Plain-text document sources

========================

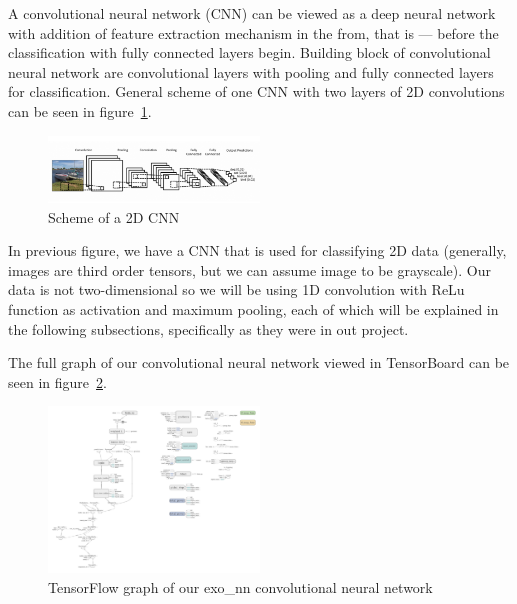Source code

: \documentclass[twoside]{article}
\begin{document}
\begin{multicols}{2}
A convolutional neural network (CNN) can be viewed as a deep neural network with addition of feature extraction mechanism in the from, that is --- before the classification with fully connected layers begin. Building block of convolutional neural network are convolutional layers with pooling and fully connected layers for classification. General scheme of one CNN with two layers of 2D convolutions can be seen in figure~\ref{fig:cnn}.
\begin{figure}[H]
\includegraphics[width=0.5\textwidth]{cnn}
\caption{Scheme of a 2D CNN}
\label{fig:cnn}
\end{figure}

In previous figure, we have a CNN that is used for classifying 2D data (generally, images are third order tensors, but we can assume image to be grayscale). Our data is not two-dimensional so we will be using 1D convolution with ReLu function as activation and maximum pooling, each of which will be explained in the following subsections, specifically as they were in out project.

The full graph of our convolutional neural network viewed in TensorBoard can be seen in figure~\ref{fig:exo_tfgraph}.
\begin{figure}[H]
\includegraphics[width=0.5\textwidth]{exo_nn_tfgraph}
\caption{TensorFlow graph of our exo\_nn convolutional neural network}
\label{fig:exo_tfgraph}
\end{figure}


\end{multicols}
\end{document}

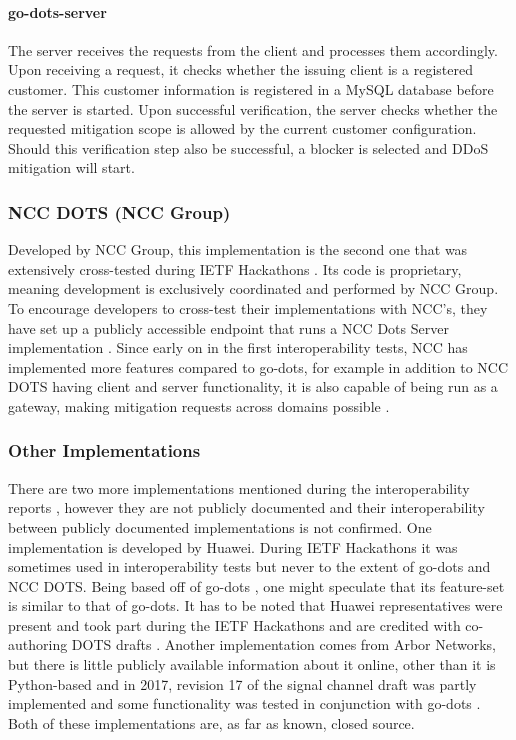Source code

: \paragraph{go-dots-server}The server receives the requests from the client and processes them accordingly. Upon receiving a request, it checks whether the issuing client is a registered customer. This customer information is registered in a MySQL database before the server is started. Upon successful verification, the server checks whether the requested mitigation scope is allowed by the current customer configuration. Should this verification step also be successful, a blocker is selected and DDoS mitigation will start.

\subsubsection{NCC DOTS (NCC Group)}
Developed by NCC Group, this implementation is the second one that was extensively cross-tested during IETF Hackathons \cite{interop-100, interop-101, interop-102, interop-103, interop-104}. Its code is proprietary, meaning development is exclusively coordinated and performed by NCC Group. To encourage developers to cross-test their implementations with NCC's, they have set up a publicly accessible endpoint that runs a NCC Dots Server implementation \cite{ncc-public-server, ncc-implementation}. Since early on in the first interoperability tests, NCC has implemented more features compared to go-dots, for example in addition to NCC DOTS having client and server functionality, it is also capable of being run as a gateway, making mitigation requests across domains possible \cite{interop-100}.

\subsubsection{Other Implementations}
There are two more implementations mentioned during the interoperability reports \cite{interop-101}, however they are not publicly documented and their interoperability between publicly documented implementations is not confirmed. One implementation is developed by Huawei. During IETF Hackathons it was sometimes used in interoperability tests but never to the extent of go-dots and NCC DOTS. Being based off of go-dots \cite{interop-101}, one might speculate that its feature-set is similar to that of go-dots. It has to be noted that Huawei representatives were present and took part during the IETF Hackathons and are credited with co-authoring DOTS drafts \cite{interop-103}.
Another implementation comes from Arbor Networks, but there is little publicly available information about it online, other than it is Python-based and in 2017, revision 17 of the signal channel draft was partly implemented and some functionality was tested in conjunction with go-dots \cite{arbor-101}. Both of these implementations are, as far as known, closed source.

========================

(Problem to work on): Now write out the data word for word, skipping every picture in it.

(Answer to this exercise):
Source code

: \documentclass[twoside]{article}
\begin{document}
\begin{multicols}{2}
A convolutional neural network (CNN) can be viewed as a deep neural network with addition of feature extraction mechanism in the from, that is --- before the classification with fully connected layers begin. Building block of convolutional neural network are convolutional layers with pooling and fully connected layers for classification. General scheme of one CNN with two layers of 2D convolutions can be seen in figure~\ref{fig:cnn}.
\begin{figure}[H]
\includegraphics[width=0.5\textwidth]{cnn}
\caption{Scheme of a 2D CNN}
\label{fig:cnn}
\end{figure}

In previous figure, we have a CNN that is used for classifying 2D data (generally, images are third order tensors, but we can assume image to be grayscale). Our data is not two-dimensional so we will be using 1D convolution with ReLu function as activation and maximum pooling, each of which will be explained in the following subsections, specifically as they were in out project.

The full graph of our convolutional neural network viewed in TensorBoard can be seen in figure~\ref{fig:exo_tfgraph}.
\begin{figure}[H]
\includegraphics[width=0.5\textwidth]{exo_nn_tfgraph}
\caption{TensorFlow graph of our exo\_nn convolutional neural network}
\label{fig:exo_tfgraph}
\end{figure}


\end{multicols}
\end{document}

Source code

: \paragraph{go-dots-server}The server receives the requests from the client and processes them accordingly. Upon receiving a request, it checks whether the issuing client is a registered customer. This customer information is registered in a MySQL database before the server is started. Upon successful verification, the server checks whether the requested mitigation scope is allowed by the current customer configuration. Should this verification step also be successful, a blocker is selected and DDoS mitigation will start.

\subsubsection{NCC DOTS (NCC Group)}
Developed by NCC Group, this implementation is the second one that was extensively cross-tested during IETF Hackathons \cite{interop-100, interop-101, interop-102, interop-103, interop-104}. Its code is proprietary, meaning development is exclusively coordinated and performed by NCC Group. To encourage developers to cross-test their implementations with NCC's, they have set up a publicly accessible endpoint that runs a NCC Dots Server implementation \cite{ncc-public-server, ncc-implementation}. Since early on in the first interoperability tests, NCC has implemented more features compared to go-dots, for example in addition to NCC DOTS having client and server functionality, it is also capable of being run as a gateway, making mitigation requests across domains possible \cite{interop-100}.

\subsubsection{Other Implementations}
There are two more implementations mentioned during the interoperability reports \cite{interop-101}, however they are not publicly documented and their interoperability between publicly documented implementations is not confirmed. One implementation is developed by Huawei. During IETF Hackathons it was sometimes used in interoperability tests but never to the extent of go-dots and NCC DOTS. Being based off of go-dots \cite{interop-101}, one might speculate that its feature-set is similar to that of go-dots. It has to be noted that Huawei representatives were present and took part during the IETF Hackathons and are credited with co-authoring DOTS drafts \cite{interop-103}.
Another implementation comes from Arbor Networks, but there is little publicly available information about it online, other than it is Python-based and in 2017, revision 17 of the signal channel draft was partly implemented and some functionality was tested in conjunction with go-dots \cite{arbor-101}. Both of these implementations are, as far as known, closed source.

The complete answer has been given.